[Extracted records]
[Start of section]

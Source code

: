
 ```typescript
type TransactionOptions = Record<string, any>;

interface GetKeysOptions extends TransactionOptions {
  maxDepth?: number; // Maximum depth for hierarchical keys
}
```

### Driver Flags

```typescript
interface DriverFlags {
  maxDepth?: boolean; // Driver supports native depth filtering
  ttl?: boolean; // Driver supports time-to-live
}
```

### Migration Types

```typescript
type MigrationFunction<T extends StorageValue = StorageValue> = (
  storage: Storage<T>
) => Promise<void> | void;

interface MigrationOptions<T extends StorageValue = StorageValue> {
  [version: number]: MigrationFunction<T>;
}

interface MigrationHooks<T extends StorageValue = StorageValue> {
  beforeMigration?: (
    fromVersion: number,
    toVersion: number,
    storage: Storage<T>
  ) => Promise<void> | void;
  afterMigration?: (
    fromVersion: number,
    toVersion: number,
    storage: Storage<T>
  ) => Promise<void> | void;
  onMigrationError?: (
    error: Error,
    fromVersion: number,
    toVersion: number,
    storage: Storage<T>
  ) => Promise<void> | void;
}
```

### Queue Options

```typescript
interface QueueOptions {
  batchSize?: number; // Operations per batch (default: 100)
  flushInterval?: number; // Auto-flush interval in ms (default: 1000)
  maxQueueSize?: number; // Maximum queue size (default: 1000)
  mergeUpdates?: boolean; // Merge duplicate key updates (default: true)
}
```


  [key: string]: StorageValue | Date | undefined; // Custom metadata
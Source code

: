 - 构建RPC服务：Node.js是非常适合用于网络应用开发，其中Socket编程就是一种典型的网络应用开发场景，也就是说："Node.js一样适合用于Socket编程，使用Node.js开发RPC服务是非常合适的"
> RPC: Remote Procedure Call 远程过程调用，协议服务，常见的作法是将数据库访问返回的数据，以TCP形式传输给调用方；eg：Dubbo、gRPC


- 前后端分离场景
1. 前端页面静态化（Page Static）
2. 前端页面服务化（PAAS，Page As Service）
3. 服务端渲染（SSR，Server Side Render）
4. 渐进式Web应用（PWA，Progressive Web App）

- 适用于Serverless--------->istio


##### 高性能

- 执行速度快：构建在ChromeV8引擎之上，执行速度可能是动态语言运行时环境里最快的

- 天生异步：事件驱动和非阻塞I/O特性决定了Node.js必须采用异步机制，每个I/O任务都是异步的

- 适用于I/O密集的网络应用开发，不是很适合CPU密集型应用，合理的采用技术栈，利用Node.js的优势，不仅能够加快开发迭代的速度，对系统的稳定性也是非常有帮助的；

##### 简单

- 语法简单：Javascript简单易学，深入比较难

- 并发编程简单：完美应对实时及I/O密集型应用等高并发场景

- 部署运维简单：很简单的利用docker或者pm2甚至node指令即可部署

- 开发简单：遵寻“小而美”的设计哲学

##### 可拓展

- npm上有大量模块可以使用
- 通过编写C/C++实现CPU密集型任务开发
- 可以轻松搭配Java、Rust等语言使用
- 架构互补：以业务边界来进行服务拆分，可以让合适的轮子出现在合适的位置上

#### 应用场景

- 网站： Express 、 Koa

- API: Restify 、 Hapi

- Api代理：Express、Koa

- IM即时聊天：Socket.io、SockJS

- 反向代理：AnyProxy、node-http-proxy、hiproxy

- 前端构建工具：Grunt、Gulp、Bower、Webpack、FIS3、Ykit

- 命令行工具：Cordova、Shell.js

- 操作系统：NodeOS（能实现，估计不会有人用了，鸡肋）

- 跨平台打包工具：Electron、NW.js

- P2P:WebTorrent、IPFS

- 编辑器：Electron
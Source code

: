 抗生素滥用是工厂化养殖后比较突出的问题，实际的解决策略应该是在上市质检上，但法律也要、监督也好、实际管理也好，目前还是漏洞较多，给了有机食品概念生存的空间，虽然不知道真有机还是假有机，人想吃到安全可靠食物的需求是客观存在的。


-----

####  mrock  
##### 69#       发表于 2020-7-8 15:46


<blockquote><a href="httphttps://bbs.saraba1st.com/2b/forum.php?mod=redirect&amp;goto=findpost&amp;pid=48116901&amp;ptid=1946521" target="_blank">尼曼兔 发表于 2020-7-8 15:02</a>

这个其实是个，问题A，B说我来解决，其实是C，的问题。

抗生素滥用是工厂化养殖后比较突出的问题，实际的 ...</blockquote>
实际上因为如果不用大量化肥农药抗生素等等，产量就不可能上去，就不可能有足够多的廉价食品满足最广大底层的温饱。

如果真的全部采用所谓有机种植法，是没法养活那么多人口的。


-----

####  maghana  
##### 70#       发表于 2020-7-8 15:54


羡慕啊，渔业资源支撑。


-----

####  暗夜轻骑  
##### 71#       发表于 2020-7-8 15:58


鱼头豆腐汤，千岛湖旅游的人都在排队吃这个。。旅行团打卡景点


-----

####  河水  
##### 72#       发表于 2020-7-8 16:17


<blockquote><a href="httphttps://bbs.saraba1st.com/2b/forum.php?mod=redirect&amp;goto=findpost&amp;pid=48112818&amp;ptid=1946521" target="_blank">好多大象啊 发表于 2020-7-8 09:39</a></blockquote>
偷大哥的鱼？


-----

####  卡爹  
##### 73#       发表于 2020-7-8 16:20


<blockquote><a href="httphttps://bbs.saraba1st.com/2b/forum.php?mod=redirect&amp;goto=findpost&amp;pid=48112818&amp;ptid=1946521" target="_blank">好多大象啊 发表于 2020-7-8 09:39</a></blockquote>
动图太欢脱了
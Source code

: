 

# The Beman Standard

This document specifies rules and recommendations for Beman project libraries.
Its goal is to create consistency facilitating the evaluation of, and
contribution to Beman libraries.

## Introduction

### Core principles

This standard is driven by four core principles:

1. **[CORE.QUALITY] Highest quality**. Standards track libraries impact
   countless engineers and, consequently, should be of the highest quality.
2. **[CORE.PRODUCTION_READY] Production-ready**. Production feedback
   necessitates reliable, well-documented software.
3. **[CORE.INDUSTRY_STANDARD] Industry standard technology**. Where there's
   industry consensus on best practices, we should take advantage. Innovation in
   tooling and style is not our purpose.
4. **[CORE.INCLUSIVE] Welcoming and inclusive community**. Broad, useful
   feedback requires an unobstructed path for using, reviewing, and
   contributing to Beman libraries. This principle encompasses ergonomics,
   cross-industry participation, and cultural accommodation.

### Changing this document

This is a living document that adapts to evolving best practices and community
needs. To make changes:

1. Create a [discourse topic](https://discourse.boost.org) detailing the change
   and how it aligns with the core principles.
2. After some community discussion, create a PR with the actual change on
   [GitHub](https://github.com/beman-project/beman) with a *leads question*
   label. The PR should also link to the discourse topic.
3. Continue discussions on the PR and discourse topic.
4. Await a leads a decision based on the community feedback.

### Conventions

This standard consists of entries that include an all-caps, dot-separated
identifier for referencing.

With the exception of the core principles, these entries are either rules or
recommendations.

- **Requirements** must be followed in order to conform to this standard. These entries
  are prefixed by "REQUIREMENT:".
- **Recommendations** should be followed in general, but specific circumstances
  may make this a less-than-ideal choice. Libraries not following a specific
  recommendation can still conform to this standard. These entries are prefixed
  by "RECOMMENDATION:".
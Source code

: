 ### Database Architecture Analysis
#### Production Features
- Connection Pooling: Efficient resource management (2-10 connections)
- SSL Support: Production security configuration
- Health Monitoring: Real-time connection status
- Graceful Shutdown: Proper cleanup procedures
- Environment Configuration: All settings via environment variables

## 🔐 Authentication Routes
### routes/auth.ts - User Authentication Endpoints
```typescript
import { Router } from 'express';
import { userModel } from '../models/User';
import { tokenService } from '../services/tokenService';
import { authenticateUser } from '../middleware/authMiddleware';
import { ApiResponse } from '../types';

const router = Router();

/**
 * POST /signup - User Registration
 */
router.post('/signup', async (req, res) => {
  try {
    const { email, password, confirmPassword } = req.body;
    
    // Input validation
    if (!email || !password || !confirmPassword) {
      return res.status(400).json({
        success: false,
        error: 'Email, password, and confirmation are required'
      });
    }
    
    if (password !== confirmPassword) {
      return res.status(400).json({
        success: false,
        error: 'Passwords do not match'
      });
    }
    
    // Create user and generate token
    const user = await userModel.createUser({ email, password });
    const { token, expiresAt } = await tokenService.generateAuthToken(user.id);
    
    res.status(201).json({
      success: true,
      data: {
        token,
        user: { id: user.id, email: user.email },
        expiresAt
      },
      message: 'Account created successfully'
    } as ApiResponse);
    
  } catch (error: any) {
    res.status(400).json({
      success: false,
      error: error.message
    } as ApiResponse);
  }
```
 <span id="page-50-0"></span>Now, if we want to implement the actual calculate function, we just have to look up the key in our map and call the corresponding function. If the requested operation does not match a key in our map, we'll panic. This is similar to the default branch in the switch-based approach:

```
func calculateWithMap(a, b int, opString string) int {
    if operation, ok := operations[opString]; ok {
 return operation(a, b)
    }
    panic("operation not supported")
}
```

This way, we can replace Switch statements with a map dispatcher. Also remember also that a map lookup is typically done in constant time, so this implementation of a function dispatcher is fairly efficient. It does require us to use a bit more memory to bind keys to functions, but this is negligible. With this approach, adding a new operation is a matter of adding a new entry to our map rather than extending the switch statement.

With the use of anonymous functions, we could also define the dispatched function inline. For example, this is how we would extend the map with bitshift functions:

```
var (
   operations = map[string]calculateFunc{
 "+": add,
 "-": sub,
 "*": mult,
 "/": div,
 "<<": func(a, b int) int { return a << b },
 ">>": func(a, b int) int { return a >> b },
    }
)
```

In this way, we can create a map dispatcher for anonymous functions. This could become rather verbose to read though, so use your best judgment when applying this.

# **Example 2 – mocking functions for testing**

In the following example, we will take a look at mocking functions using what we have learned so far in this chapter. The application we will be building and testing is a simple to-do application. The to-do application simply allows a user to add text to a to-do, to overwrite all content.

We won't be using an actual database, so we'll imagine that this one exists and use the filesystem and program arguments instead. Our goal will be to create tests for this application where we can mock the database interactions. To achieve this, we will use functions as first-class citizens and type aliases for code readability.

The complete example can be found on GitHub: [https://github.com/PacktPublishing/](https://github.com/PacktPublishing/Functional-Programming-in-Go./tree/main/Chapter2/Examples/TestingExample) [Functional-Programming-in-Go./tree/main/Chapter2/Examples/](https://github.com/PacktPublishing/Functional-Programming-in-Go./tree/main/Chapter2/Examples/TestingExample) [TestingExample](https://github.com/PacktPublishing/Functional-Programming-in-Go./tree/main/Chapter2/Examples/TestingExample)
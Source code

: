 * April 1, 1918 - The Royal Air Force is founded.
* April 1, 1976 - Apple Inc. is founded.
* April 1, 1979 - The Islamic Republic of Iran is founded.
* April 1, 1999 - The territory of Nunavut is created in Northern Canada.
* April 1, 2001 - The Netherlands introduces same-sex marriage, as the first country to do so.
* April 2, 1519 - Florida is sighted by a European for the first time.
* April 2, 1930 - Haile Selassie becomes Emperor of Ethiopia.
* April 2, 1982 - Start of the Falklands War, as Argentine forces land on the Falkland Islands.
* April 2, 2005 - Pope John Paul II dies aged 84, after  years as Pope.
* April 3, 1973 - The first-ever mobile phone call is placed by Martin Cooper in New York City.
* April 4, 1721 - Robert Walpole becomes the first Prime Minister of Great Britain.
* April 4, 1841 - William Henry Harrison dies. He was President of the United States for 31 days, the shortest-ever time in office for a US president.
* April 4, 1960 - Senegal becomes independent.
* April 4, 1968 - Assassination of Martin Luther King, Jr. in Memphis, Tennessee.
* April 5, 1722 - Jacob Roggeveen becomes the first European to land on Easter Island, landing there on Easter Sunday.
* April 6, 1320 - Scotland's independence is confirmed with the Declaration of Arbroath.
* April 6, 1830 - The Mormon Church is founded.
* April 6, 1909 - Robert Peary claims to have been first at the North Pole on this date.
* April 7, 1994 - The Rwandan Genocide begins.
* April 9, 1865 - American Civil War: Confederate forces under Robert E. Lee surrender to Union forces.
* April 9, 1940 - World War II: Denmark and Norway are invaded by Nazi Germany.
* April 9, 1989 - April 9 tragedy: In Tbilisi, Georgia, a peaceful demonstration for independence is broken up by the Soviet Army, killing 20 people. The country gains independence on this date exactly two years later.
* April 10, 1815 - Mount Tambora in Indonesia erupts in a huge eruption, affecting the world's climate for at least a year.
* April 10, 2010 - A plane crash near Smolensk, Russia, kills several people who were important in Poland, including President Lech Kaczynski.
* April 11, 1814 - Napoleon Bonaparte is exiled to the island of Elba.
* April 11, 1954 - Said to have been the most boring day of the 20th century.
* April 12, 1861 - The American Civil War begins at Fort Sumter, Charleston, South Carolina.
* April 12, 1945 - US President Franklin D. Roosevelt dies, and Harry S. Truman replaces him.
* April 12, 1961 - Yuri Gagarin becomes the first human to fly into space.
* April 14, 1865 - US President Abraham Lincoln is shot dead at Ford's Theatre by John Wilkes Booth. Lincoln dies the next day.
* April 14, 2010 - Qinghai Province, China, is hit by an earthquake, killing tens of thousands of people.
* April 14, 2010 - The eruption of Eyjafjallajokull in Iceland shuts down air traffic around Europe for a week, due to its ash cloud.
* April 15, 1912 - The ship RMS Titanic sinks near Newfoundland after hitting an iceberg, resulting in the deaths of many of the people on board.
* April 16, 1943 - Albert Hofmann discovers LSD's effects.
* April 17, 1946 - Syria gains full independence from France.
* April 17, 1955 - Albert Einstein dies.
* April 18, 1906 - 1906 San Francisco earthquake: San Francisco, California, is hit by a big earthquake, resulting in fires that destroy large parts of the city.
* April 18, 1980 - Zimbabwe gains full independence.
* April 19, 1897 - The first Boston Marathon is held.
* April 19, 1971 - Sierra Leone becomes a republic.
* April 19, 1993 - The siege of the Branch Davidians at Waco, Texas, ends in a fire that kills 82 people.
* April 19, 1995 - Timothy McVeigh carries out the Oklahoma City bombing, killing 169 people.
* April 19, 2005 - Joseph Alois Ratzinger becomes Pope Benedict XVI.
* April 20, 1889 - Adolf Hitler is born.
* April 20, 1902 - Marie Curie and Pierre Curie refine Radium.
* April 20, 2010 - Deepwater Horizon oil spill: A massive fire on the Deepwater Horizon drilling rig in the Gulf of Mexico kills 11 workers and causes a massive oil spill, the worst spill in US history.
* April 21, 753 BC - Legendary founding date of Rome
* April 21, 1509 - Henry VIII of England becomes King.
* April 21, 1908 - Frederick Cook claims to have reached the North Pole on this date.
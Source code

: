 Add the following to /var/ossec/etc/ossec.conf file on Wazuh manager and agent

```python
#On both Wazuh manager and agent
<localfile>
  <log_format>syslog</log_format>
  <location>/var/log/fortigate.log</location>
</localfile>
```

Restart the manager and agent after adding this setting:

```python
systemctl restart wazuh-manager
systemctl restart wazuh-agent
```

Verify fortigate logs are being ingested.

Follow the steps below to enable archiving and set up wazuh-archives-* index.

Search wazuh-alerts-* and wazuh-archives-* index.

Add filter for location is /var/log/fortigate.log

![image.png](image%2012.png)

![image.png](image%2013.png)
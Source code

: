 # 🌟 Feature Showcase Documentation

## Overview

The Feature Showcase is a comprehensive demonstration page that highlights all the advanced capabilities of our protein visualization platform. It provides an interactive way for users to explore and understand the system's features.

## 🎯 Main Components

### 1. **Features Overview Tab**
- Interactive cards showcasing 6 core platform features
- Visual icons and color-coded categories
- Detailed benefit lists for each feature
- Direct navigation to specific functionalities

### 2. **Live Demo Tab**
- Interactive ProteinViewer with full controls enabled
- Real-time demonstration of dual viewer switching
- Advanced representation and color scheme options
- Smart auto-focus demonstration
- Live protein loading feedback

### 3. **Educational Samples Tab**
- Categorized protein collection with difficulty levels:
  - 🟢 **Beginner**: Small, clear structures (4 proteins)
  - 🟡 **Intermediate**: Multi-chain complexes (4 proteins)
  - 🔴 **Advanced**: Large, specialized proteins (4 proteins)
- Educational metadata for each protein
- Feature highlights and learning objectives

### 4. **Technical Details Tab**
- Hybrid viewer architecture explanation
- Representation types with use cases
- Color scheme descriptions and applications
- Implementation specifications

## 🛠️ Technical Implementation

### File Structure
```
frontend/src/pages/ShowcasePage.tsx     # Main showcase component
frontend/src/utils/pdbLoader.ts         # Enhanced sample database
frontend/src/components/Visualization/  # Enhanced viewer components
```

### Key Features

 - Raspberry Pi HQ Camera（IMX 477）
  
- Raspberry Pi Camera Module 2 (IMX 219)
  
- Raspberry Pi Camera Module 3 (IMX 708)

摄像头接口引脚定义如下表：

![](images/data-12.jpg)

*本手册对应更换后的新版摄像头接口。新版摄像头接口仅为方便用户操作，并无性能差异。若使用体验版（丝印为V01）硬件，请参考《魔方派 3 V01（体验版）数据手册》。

[End of section]

Exercise brief
Show all lines above holding the word "eruption".

Expected answer
* April 10, 1815 - Mount Tambora in Indonesia erupts in a huge eruption, affecting the world's climate for at least a year.
* April 14, 2010 - The eruption of Eyjafjallajokull in Iceland shuts down air traffic around Europe for a week, due to its ash cloud.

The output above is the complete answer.